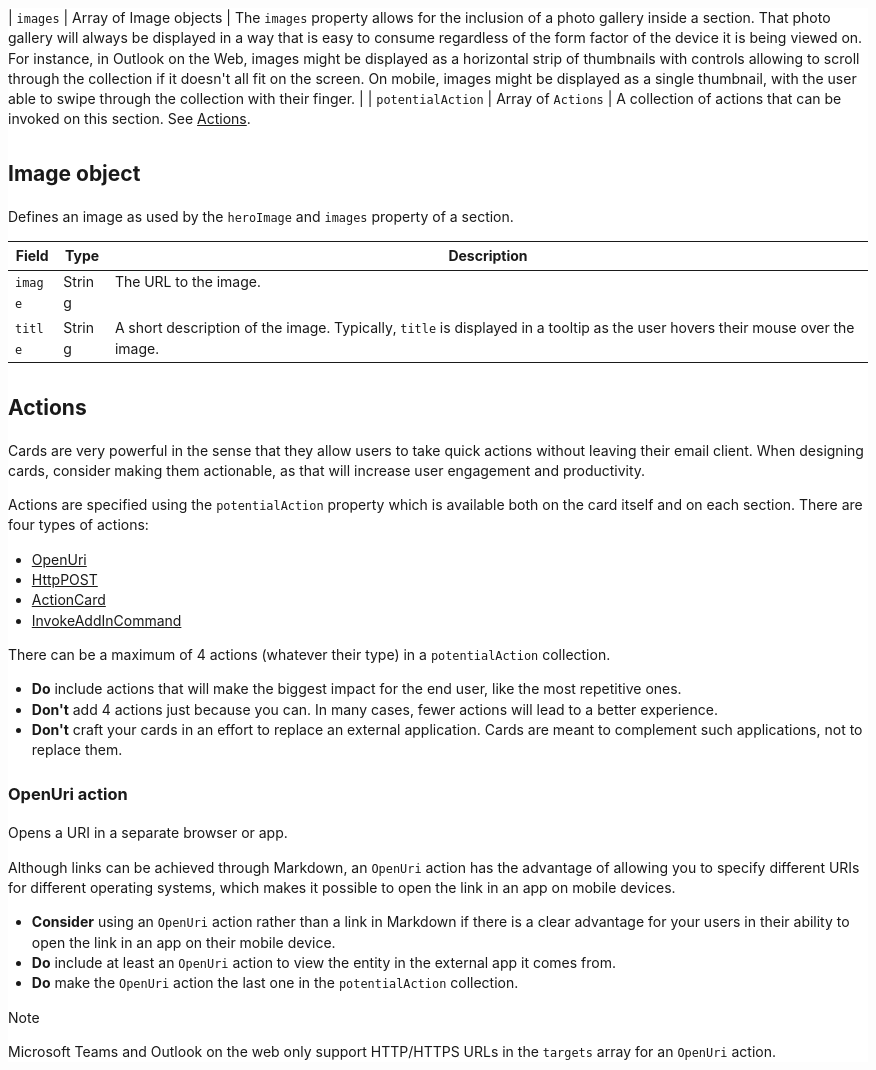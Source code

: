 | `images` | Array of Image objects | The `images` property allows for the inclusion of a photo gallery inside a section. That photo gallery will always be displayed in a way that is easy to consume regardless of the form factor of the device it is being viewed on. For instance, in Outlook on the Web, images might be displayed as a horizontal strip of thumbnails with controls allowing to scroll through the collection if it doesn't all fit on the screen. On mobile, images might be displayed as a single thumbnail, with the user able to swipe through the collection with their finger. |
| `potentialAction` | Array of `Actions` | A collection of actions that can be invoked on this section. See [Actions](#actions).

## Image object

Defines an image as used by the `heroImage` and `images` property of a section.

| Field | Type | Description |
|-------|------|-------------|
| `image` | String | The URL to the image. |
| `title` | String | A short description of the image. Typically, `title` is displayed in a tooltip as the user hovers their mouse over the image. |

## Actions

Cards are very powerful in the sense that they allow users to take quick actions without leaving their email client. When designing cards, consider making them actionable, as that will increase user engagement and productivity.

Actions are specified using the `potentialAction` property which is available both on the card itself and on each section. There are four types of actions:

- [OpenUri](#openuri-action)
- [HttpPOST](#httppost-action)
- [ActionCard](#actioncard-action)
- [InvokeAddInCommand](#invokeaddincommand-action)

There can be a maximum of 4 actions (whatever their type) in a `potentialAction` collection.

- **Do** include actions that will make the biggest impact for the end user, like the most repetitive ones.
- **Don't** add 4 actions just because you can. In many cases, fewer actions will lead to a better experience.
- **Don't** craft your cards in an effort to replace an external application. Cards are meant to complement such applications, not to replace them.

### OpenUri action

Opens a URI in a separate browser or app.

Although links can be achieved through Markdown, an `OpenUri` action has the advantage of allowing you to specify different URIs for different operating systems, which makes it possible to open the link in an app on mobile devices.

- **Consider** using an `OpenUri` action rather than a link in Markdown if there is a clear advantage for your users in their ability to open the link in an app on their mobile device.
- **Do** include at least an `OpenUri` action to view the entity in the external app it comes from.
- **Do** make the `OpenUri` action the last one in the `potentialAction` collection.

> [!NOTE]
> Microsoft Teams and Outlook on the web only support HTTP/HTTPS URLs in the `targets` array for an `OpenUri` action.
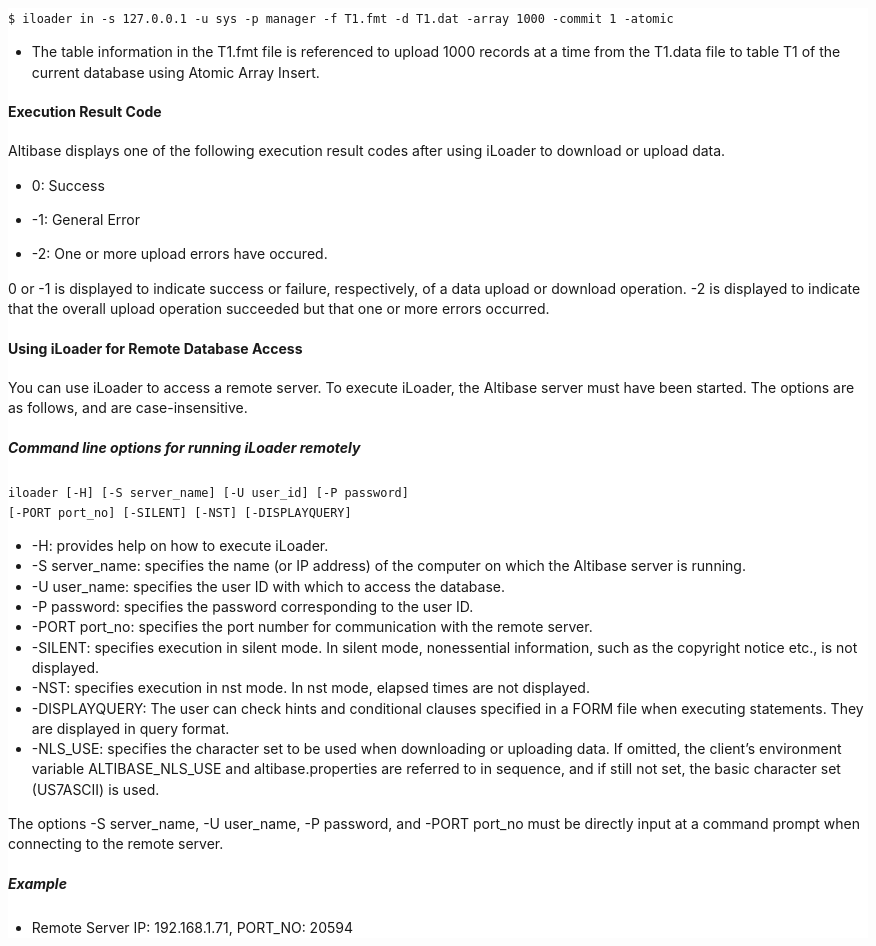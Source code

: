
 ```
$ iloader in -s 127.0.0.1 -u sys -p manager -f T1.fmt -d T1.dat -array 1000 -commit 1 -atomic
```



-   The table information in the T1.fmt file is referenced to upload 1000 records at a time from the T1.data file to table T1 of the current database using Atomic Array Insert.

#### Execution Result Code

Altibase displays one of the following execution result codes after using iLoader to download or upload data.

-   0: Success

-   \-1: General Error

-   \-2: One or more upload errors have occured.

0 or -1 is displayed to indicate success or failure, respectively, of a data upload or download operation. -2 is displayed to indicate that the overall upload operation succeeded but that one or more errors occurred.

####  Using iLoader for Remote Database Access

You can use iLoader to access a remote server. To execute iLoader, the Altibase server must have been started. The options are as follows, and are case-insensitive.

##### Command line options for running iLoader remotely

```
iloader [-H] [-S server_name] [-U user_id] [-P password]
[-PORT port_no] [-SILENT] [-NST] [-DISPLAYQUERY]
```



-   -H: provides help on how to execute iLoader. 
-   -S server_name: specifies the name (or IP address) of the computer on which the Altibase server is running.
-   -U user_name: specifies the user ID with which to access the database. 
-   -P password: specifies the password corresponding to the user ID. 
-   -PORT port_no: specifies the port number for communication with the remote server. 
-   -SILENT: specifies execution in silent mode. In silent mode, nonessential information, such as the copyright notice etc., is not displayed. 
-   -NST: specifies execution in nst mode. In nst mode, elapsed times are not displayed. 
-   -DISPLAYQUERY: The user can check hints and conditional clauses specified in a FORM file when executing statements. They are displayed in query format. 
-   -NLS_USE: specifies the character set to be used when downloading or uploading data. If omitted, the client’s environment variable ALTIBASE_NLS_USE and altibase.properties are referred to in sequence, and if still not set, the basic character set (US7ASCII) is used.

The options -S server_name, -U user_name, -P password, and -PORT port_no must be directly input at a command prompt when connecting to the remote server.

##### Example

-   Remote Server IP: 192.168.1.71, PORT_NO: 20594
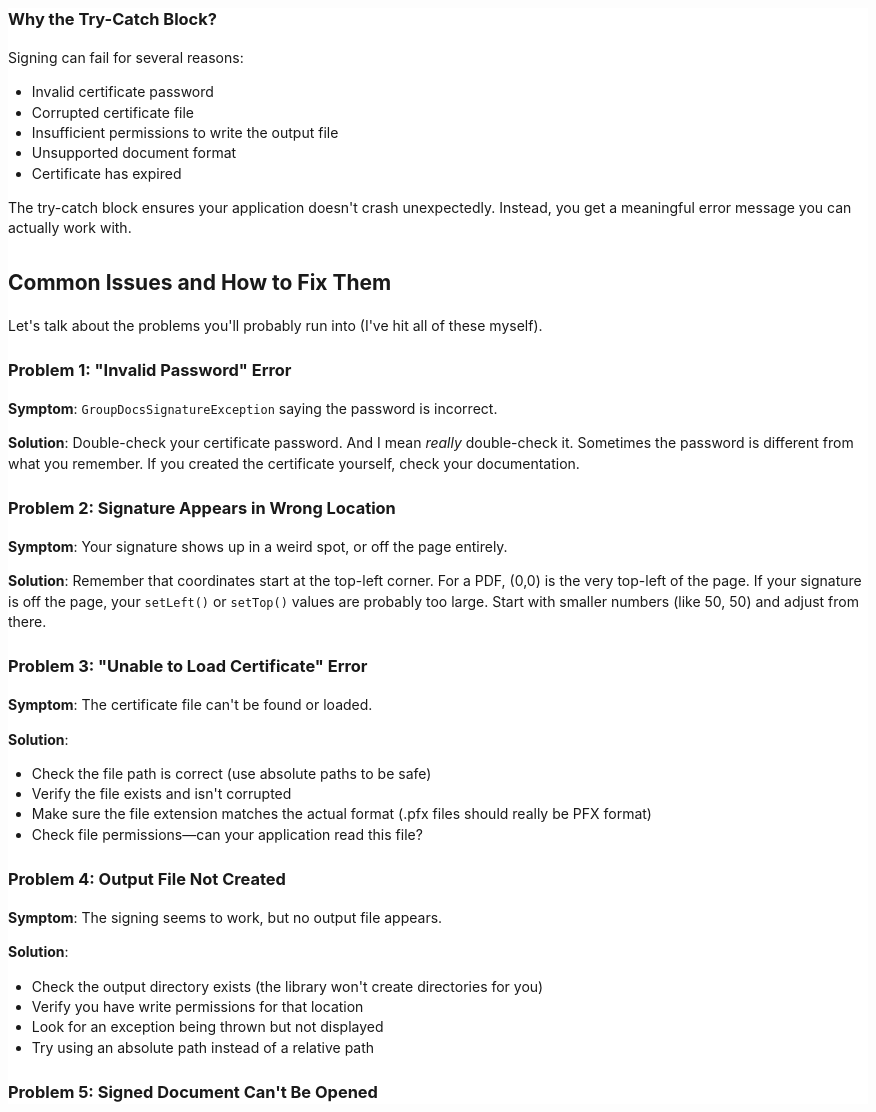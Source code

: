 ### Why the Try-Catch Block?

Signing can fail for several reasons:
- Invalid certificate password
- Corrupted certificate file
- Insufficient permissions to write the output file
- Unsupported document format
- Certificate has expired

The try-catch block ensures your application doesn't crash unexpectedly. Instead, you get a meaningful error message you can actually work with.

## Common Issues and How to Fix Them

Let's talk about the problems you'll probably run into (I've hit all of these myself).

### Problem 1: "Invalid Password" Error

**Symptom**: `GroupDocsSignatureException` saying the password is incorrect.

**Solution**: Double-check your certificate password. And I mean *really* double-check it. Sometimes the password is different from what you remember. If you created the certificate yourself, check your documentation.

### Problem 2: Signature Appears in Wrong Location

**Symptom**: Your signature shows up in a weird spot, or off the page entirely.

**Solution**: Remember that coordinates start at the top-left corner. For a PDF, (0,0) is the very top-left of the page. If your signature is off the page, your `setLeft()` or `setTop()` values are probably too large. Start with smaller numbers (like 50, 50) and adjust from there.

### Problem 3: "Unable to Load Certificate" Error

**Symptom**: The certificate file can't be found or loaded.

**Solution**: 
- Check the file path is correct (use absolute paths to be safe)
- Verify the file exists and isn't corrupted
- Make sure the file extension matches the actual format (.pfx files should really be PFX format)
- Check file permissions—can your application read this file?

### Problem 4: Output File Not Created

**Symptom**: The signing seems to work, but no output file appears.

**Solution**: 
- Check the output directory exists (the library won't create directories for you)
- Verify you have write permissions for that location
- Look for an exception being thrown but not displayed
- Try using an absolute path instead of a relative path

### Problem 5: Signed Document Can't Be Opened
·····
Work to be completed: Output the lines above exactly, but only those between the line holding "over the image. |" and the line holding "Cards are very", inclusive.

Solution to this task:
| `title` | String | A short description of the image. Typically, `title` is displayed in a tooltip as the user hovers their mouse over the image. |

## Actions

Cards are very powerful in the sense that they allow users to take quick actions without leaving their email client. When designing cards, consider making them actionable, as that will increase user engagement and productivity.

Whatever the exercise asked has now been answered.